Whilst most of us think of journaling as a very teenage girl activity of pink diaries hidden under beds with heart-shaped padlocks, it is actually a very good way to keep a record of your personal thoughts and a completely gender-neutral practice that could help you manage your stress and ease your anxiety and depression.
Why Should I Journal?
The first thing you’re probably thinking is, ‘Why will this help me, and what is the proof?’
In terms of anxiety and stress, journaling has been proven to be a great way to release pent-up emotions and clearing the mind. Those pesky thoughts that keep buzzing in your brain have a place to go; you can write them down. Just getting the words out of your head and onto paper is a great help in letting you see through the noise.
It also helps you record any significant times of stress, anxiety, or depression which can help you easily identify patterns and triggers. You can do this alongside tracking any day-to-day symptoms so you can learn to manage them better. This is also great if you have a therapist, as you will be able to more constructively work with them to deal with any issues you’re having with real-life examples to hand.
One of the best ways journaling can help is to reduce negative thinking and promote positive self-talk. By forcing yourself to write down something good that happens during the day or reviewing and re-writing sections of negative self-talk, you start creating a record of positive thinking that you can look back on that can quickly become the norm.
“Even just adding a small emoticon showing your mood daily and tracking that can help you see there are more good days than you realized,” says Valerie Davies, a health writer at UK Writings and Paper Fellows.
How Should I Journal?
Learning how to journal is the hardest part but once you get started it becomes second nature. Set time aside every day to write in order to build up the habit. You don’t need a fancy notebook or special pens, just a basic ballpoint and some scrap paper can become a journal. Make sure you don’t lose them, though.
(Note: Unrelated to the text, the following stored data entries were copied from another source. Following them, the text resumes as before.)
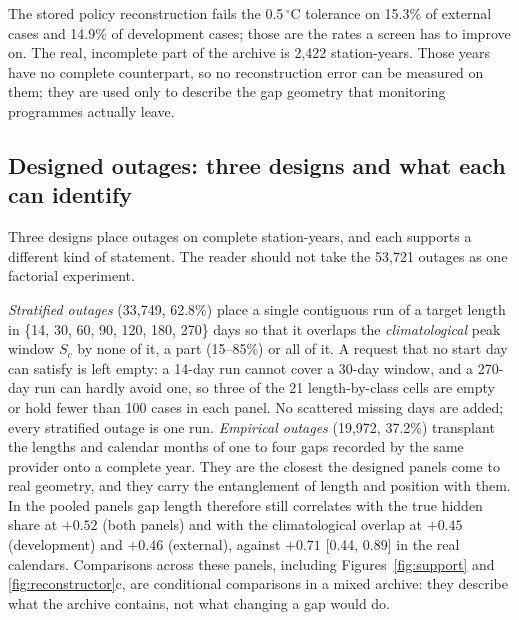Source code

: \documentclass[draft]{agujournal2025}
\begin{document}
The stored policy reconstruction fails the 0.5\,$^{\circ}$C tolerance on 15.3\%
of external cases and 14.9\% of development cases; those are the rates a screen
has to improve on. The real, incomplete part of the archive is 2{,}422
station-years. Those years
have no complete counterpart, so no reconstruction error can be measured on
them; they are used only to describe the gap geometry that monitoring programmes
actually leave.

\subsection{Designed outages: three designs and what each can identify}

Three designs place outages on complete station-years, and each supports a
different kind of statement. The reader should not take the 53{,}721 outages as
one factorial experiment.

\emph{Stratified outages} (33{,}749, 62.8\%) place a single contiguous run of a
target length in \{14, 30, 60, 90, 120, 180, 270\} days so that it overlaps the
\emph{climatological} peak window $S_c$ by none of it, a part (15--85\%) or all
of it. A request that no start day can satisfy is left empty: a 14-day run cannot
cover a 30-day window, and a 270-day run can hardly avoid one, so three of the
21 length-by-class cells are empty or hold fewer than 100 cases in each panel.
No scattered missing days are added; every stratified outage is one run.
\emph{Empirical outages} (19{,}972, 37.2\%) transplant the lengths and calendar
months of one to four gaps recorded by the same provider onto a complete year.
They are the closest the designed panels come to real geometry, and they carry
the entanglement of length and position with them. In the pooled panels gap
length therefore still correlates with the true hidden share at $+0.52$ (both
panels) and with the climatological overlap at $+0.45$ (development) and $+0.46$
(external), against $+0.71$ [0.44, 0.89] in the real calendars. Comparisons
across these panels, including Figures~\ref{fig:support} and
\ref{fig:reconstructor}c, are conditional comparisons in a mixed archive: they
describe what the archive contains, not what changing a gap would do.
\end{document}
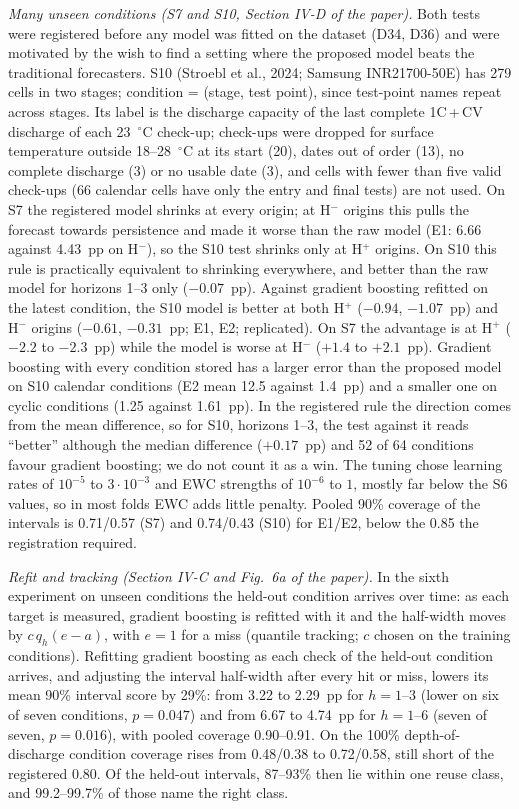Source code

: \documentclass[conference]{IEEEtran}
\begin{document}
\emph{Many unseen conditions (S7 and S10, Section IV-D of the paper).} Both tests were registered before any model was fitted on the dataset (D34, D36) and were motivated by the wish to find a setting where the proposed model beats the traditional forecasters. S10 (Stroebl et al., 2024; Samsung INR21700-50E) has 279 cells in two stages; condition = (stage, test point), since test-point names repeat across stages. Its label is the discharge capacity of the last complete 1C\,+\,CV discharge of each 23~$^\circ$C check-up; check-ups were dropped for surface temperature outside 18--28~$^\circ$C at its start (20), dates out of order (13), no complete discharge (3) or no usable date (3), and cells with fewer than five valid check-ups (66 calendar cells have only the entry and final tests) are not used. On S7 the registered model shrinks at every origin; at H$^-$ origins this pulls the forecast towards persistence and made it worse than the raw model (E1: 6.66 against 4.43~pp on H$^-$), so the S10 test shrinks only at H$^+$ origins. On S10 this rule is practically equivalent to shrinking everywhere, and better than the raw model for horizons 1--3 only ($-0.07$~pp). Against gradient boosting refitted on the latest condition, the S10 model is better at both H$^+$ ($-0.94$, $-1.07$~pp) and H$^-$ origins ($-0.61$, $-0.31$~pp; E1, E2; replicated). On S7 the advantage is at H$^+$ ($-2.2$ to $-2.3$~pp) while the model is worse at H$^-$ ($+1.4$ to $+2.1$~pp). Gradient boosting with every condition stored has a larger error than the proposed model on S10 calendar conditions (E2 mean 12.5 against 1.4~pp) and a smaller one on cyclic conditions (1.25 against 1.61~pp). In the registered rule the direction comes from the mean difference, so for S10, horizons 1--3, the test against it reads ``better'' although the median difference ($+0.17$~pp) and 52 of 64 conditions favour gradient boosting; we do not count it as a win. The tuning chose learning rates of $10^{-5}$ to $3\cdot10^{-3}$ and EWC strengths of $10^{-6}$ to $1$, mostly far below the S6 values, so in most folds EWC adds little penalty. Pooled 90\% coverage of the intervals is 0.71/0.57 (S7) and 0.74/0.43 (S10) for E1/E2, below the 0.85 the registration required.

\emph{Refit and tracking (Section IV-C and Fig.~6a of the paper).} In the sixth experiment on unseen conditions the held-out condition arrives over time: as each target is measured, gradient boosting is refitted with it and the half-width moves by $c\,q_h(e-a)$, with $e=1$ for a miss (quantile tracking; $c$ chosen on the training conditions). Refitting gradient boosting as each check of the held-out condition arrives, and adjusting the interval half-width after every hit or miss, lowers its mean 90\% interval score by 29\%: from 3.22 to 2.29~pp for $h{=}1$--3 (lower on six of seven conditions, $p=0.047$) and from 6.67 to 4.74~pp for $h{=}1$--6 (seven of seven, $p=0.016$), with pooled coverage 0.90--0.91. On the 100\% depth-of-discharge condition coverage rises from 0.48/0.38 to 0.72/0.58, still short of the registered 0.80. Of the held-out intervals, 87--93\% then lie within one reuse class, and 99.2--99.7\% of those name the right class.
\end{document}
Creative writer, Boom essays and State of writing, Elisabeth Wood warns, “Avoid the terrible draw of Pinterest and Instagram journals that look perfect and artistic, your journal is your own, and it doesn’t need to be perfect.”
Make your journal your own, and don’t get focussed on what others might think.
Write, draw, color, type…whatever feels right to you, do it. Your journal is your space to let loose and express how you feel. You don’t have to share it if you don’t want to, so the only opinion that actually matters is yours.
What Should I Write?
Once you have decided how you are going to journal you may find yourself stuck on what to write. It doesn’t need to be screeds of text; just a word or two about your day or your current feelings is enough. If you keep your journal with you, you will be able to write as inspiration strikes, or you feel the need.
Some good ways to get started journaling are:
- Keeping a log of good things that have happened
- Write down your stream of consciousness without editing
- Write about what you can see around you
- Talk about your likes and dislikes, what makes you happy and sad
It doesn’t need to be in-depth philosophical reviews of your psyche, start small, and you’ll be amazed at what flows forth.
Journaling is a great way to get your thoughts in order and identify patterns of triggers and symptoms. There are some things, however, to bear in mind. First, don’t try and make your journal for anyone but you. Remember, this is a private place for you to deal with your thoughts and emotions.
Second, don’t get upset if you struggle to put anything down. Start small and build your way up. Work with your therapist if you have one to help you if you are struggling.
Finally, don’t set your expectations too high. Journaling is just one tool to help you; it is not going to solve all your problem. Speak to health care professionals to identify treatment for any serious mental health condition and, if possible, consult with your therapist or counselor before starting.